A number of measures can be taken at these sites to prevent the settlement and expansion of C. helmsii and thus protect the (endangered) native species that are present, as well as the investments that have been made to restore these sites. Measures consist of minimizing the nutrient load when restoration projects are being carried out, as well as reducing the input of nutrients through surface water, atmospheric deposition, waterfowl and other sources afterwards. According to Brouwer et al. [15], nitrogen as well as phosphorus are important nutrients that can stimulate the growth of C. helmsii on mineral soils. This study demonstrates that it is also important to take inorganic carbon into account as an important nutrient in submersed situations.

Where possible, steps should be taken to reduce water level fluctuations in order to minimize the area with optimal moisture for C. helmsii, as well as to prevent or minimize the expansion of the species into the lower parts of wetlands during dry periods. A more stable hydrology should also provide native species with stable growth conditions, reducing turnover within native species assemblages and thus providing a smaller window of opportunity for C. helmsii.
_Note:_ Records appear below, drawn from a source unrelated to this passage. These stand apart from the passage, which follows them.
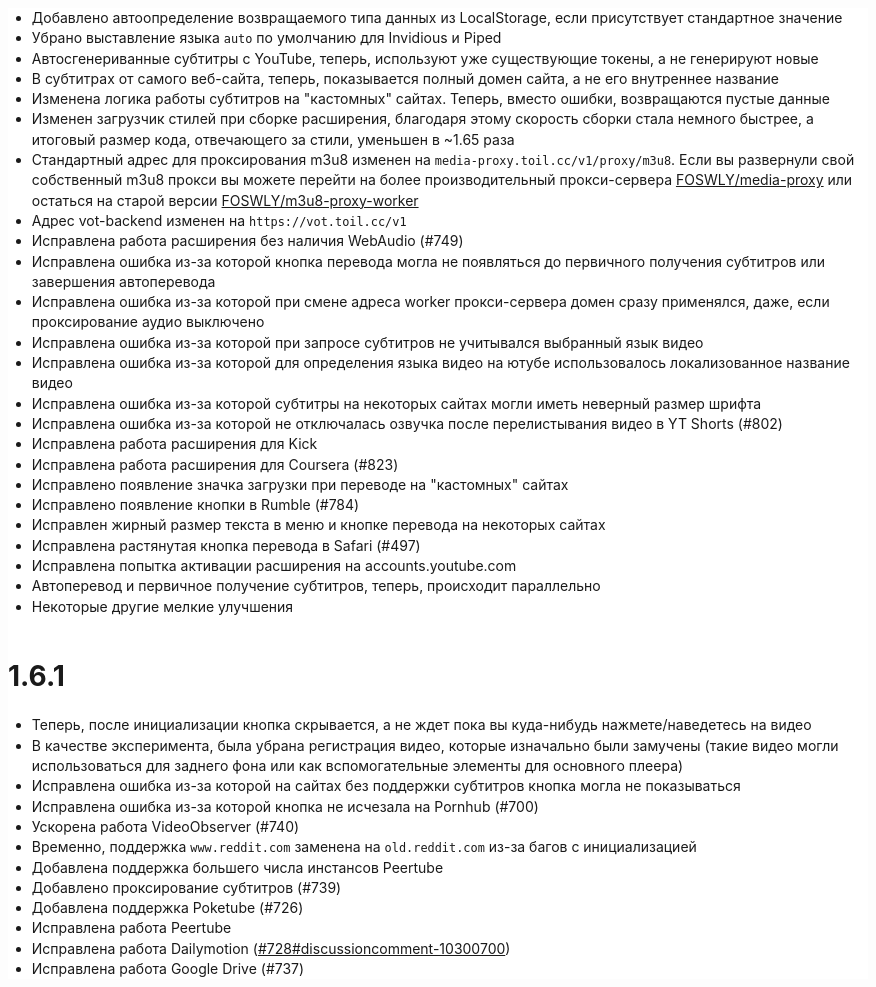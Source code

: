 - Добавлено автоопределение возвращаемого типа данных из LocalStorage, если присутствует стандартное значение
- Убрано выставление языка `auto` по умолчанию для Invidious и Piped
- Автосгенериванные субтитры с YouTube, теперь, используют уже существующие токены, а не генерируют новые
- В субтитрах от самого веб-сайта, теперь, показывается полный домен сайта, а не его внутреннее название
- Изменена логика работы субтитров на "кастомных" сайтах. Теперь, вместо ошибки, возвращаются пустые данные
- Изменен загрузчик стилей при сборке расширения, благодаря этому скорость сборки стала немного быстрее, а итоговый размер кода, отвечающего за стили, уменьшен в ~1.65 раза
- Стандартный адрес для проксирования m3u8 изменен на `media-proxy.toil.cc/v1/proxy/m3u8`. Если вы развернули свой собственный m3u8 прокси вы можете перейти на более производительный прокси-сервера [FOSWLY/media-proxy](https://github.com/FOSWLY/media-proxy) или остаться на старой версии [FOSWLY/m3u8-proxy-worker](https://github.com/FOSWLY/m3u8-proxy-worker)
- Адрес vot-backend изменен на `https://vot.toil.cc/v1`
- Исправлена работа расширения без наличия WebAudio (#749)
- Исправлена ошибка из-за которой кнопка перевода могла не появляться до первичного получения субтитров или завершения автоперевода
- Исправлена ошибка из-за которой при смене адреса worker прокси-сервера домен сразу применялся, даже, если проксирование аудио выключено
- Исправлена ошибка из-за которой при запросе субтитров не учитывался выбранный язык видео
- Исправлена ошибка из-за которой для определения языка видео на ютубе использовалось локализованное название видео
- Исправлена ошибка из-за которой субтитры на некоторых сайтах могли иметь неверный размер шрифта
- Исправлена ошибка из-за которой не отключалась озвучка после перелистывания видео в YT Shorts (#802)
- Исправлена работа расширения для Kick
- Исправлена работа расширения для Coursera (#823)
- Исправлено появление значка загрузки при переводе на "кастомных" сайтах
- Исправлено появление кнопки в Rumble (#784)
- Исправлен жирный размер текста в меню и кнопке перевода на некоторых сайтах
- Исправлена растянутая кнопка перевода в Safari (#497)
- Исправлена попытка активации расширения на accounts.youtube.com
- Автоперевод и первичное получение субтитров, теперь, происходит параллельно
- Некоторые другие мелкие улучшения

# 1.6.1

- Теперь, после инициализации кнопка скрывается, а не ждет пока вы куда-нибудь нажмете/наведетесь на видео
- В качестве эксперимента, была убрана регистрация видео, которые изначально были замучены (такие видео могли использоваться для заднего фона или как вспомогательные элементы для основного плеера)
- Исправлена ошибка из-за которой на сайтах без поддержки субтитров кнопка могла не показываться
- Исправлена ошибка из-за которой кнопка не исчезала на Pornhub (#700)
- Ускорена работа VideoObserver (#740)
- Временно, поддержка `www.reddit.com` заменена на `old.reddit.com` из-за багов с инициализацией
- Добавлена поддержка большего числа инстансов Peertube
- Добавлено проксирование субтитров (#739)
- Добавлена поддержка Poketube (#726)
- Исправлена работа Peertube
- Исправлена работа Dailymotion ([#728#discussioncomment-10300700](https://github.com/ilyhalight/voice-over-translation/discussions/728#discussioncomment-10300700))
- Исправлена работа Google Drive (#737)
This advice appears to contrast with the suggestion of Brouwer et al. [15] to induce periods of superficial desiccation after C. helmsii appearance to prolong the phase of limited expansion. However, a period of desiccation may provide time to eliminate the species or take other actions to prevent its expansion (such as introduction of competing species), and, as such, is a temporary measure. Creating wetter conditions and fewer periods of desiccation by optimizing hydrology, on the other hand, is a long-term measure that maximizes carbon limitation in the water to prevent the expansion of C. helmsii.
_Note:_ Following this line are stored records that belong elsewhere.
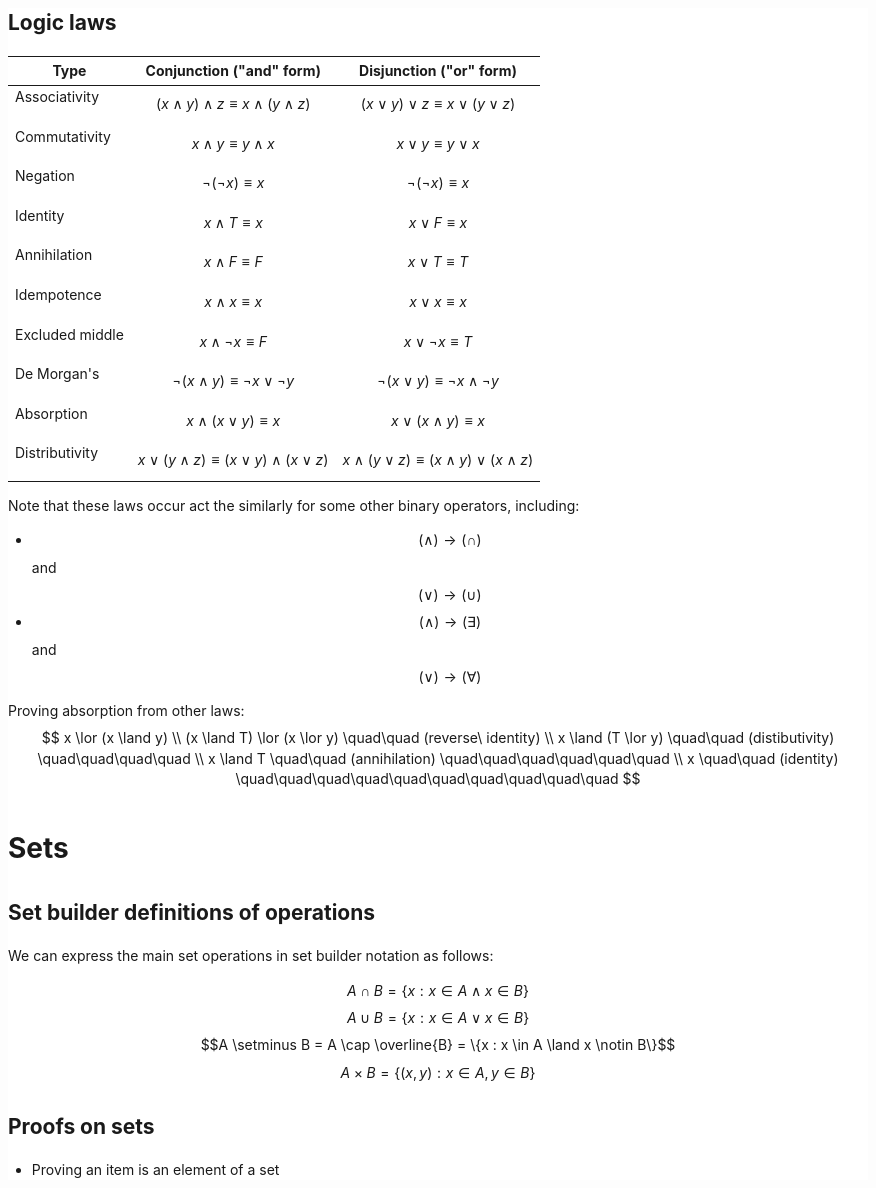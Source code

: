 ## Logic laws

| Type            | Conjunction ("and" form)                                  | Disjunction ("or" form)                                    |
| --------------- | --------------------------------------------------------- | ---------------------------------------------------------- |
| Associativity   | $$(x \land y) \land z \equiv x \land (y \land z)$$        | $$(x \lor y) \lor z \equiv x \lor (y \lor z)$$             |
| Commutativity   | $$x \land y \equiv y \land x$$                            | $$x \lor y \equiv y \lor x$$                               |
| Negation        | $$\neg (\neg x) \equiv x$$                                | $$\neg (\neg x) \equiv x$$                                 |
| Identity        | $$x \land T \equiv x$$                                    | $$x \lor F \equiv x$$                                      |
| Annihilation    | $$x \land F \equiv F$$                                    | $$x \lor T \equiv T$$                                      |
| Idempotence     | $$x \land x \equiv x$$                                    | $$x \lor x \equiv x$$                                      |
| Excluded middle | $$x \land \neg x \equiv F$$                               | $$x \lor \neg x \equiv T$$                                 |
| De Morgan's     | $$\neg (x \land y) \equiv \neg x \lor \neg y$$            | $$\neg (x \lor y) \equiv \neg x \land \neg y$$             |
| Absorption      | $$x \land (x \lor y) \equiv x$$                           | $$x \lor (x \land y) \equiv x$$                            |
| Distributivity  | $$x \lor (y \land z) \equiv (x \lor y) \land (x \lor z)$$ | $$x \land (y \lor z) \equiv (x \land y) \lor (x \land z)$$ |

Note that these laws occur act the similarly for some other binary operators, including:  

- $$(\land) \rightarrow (\cap)$$ and $$(\lor) \rightarrow (\cup)$$
- $$(\land) \rightarrow (\exists)$$ and $$(\lor) \rightarrow (\forall)$$

Proving absorption from other laws:
$$
x \lor (x \land y) \\
(x \land T) \lor (x \lor y) \quad\quad (reverse\ identity) \\
x \land (T \lor y) \quad\quad (distibutivity) \quad\quad\quad\quad \\
x \land T  \quad\quad (annihilation) \quad\quad\quad\quad\quad\quad \\
x \quad\quad (identity) \quad\quad\quad\quad\quad\quad\quad\quad\quad\quad
$$



# Sets

## Set builder definitions of operations

We can express the main set operations in set builder notation as follows:

$$A \cap B = \{x : x \in A \land x \in B\}$$
$$A \cup B = \{x : x \in A \lor x \in B\}$$
$$A \setminus B = A \cap \overline{B} = \{x : x \in A \land x \notin B\}$$
$$A \times B = \{(x,y) : x \in A, y \in B\}$$

## Proofs on sets

- Proving an item is an element of a set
A variety of native species have been shown to compete sufficiently with C. helmsii to reduce its growth, such as the previously mentioned H. elodes, L. uniflora and P. globulifera, and species from moist heath- and grassland [12,15,16,17]. This study identified a total of 24 native species (Table 4) that can dominate when the C. helmsii cover is low and can be considered for introduction in order to increase biotic resistance. However, in order to anticipate varying environmental conditions, one should prioritize species with a broad niche. L. uniflora is the only species with a stable presence in the communities with fluctuating water levels that performs well under nutrient-poor conditions on shores as well as under water [55]. J. effusus, also a stable dominant species, is a good choice for nutrient-rich shores [56]. Another way to deal with environmental change is to add redundancy by introducing multiple competing species with comparable functional traits [10]. As different species are likely to respond differently to environmental change, the chances increase that one or more will survive and maintain biotic resistance to C. helmsii invasion. Furthermore, obtaining a higher species richness with the introduction of species with similar functional traits can maximize niche overlap, providing better biotic resistance [39,57,58].

Instead of preventing the settlement and expansion of C. helmsii, the above-mentioned methods can also be used to restore wetlands that have already been invaded. This will require an effort to reduce the cover and biomass of C. helmsii [59] before measures are taken for nutrient reduction, hydrological restoration and the introduction of competing species. Many methods have been tested, which may have been unsuitable for the elimination of C. helmsii, but are adequate for a temporary population reduction [6,44]. Although some practical challenges remain, such as the reduction in C. helmsii cover under water and the acquisition of sufficient propagules of native species, the first trials focusing on the management of C. helmsii populations through manipulating biotic and abiotic conditions are promising [17].

With the increasing number of invasive species, active population control is becoming more difficult and costly, and the need for a more nature-based solution is increasing. Optimizing ecological filters and stimulating competing native species is such a solution for which field and experimental studies have been gathering evidence. It is time to take the next step and put this theory into practice.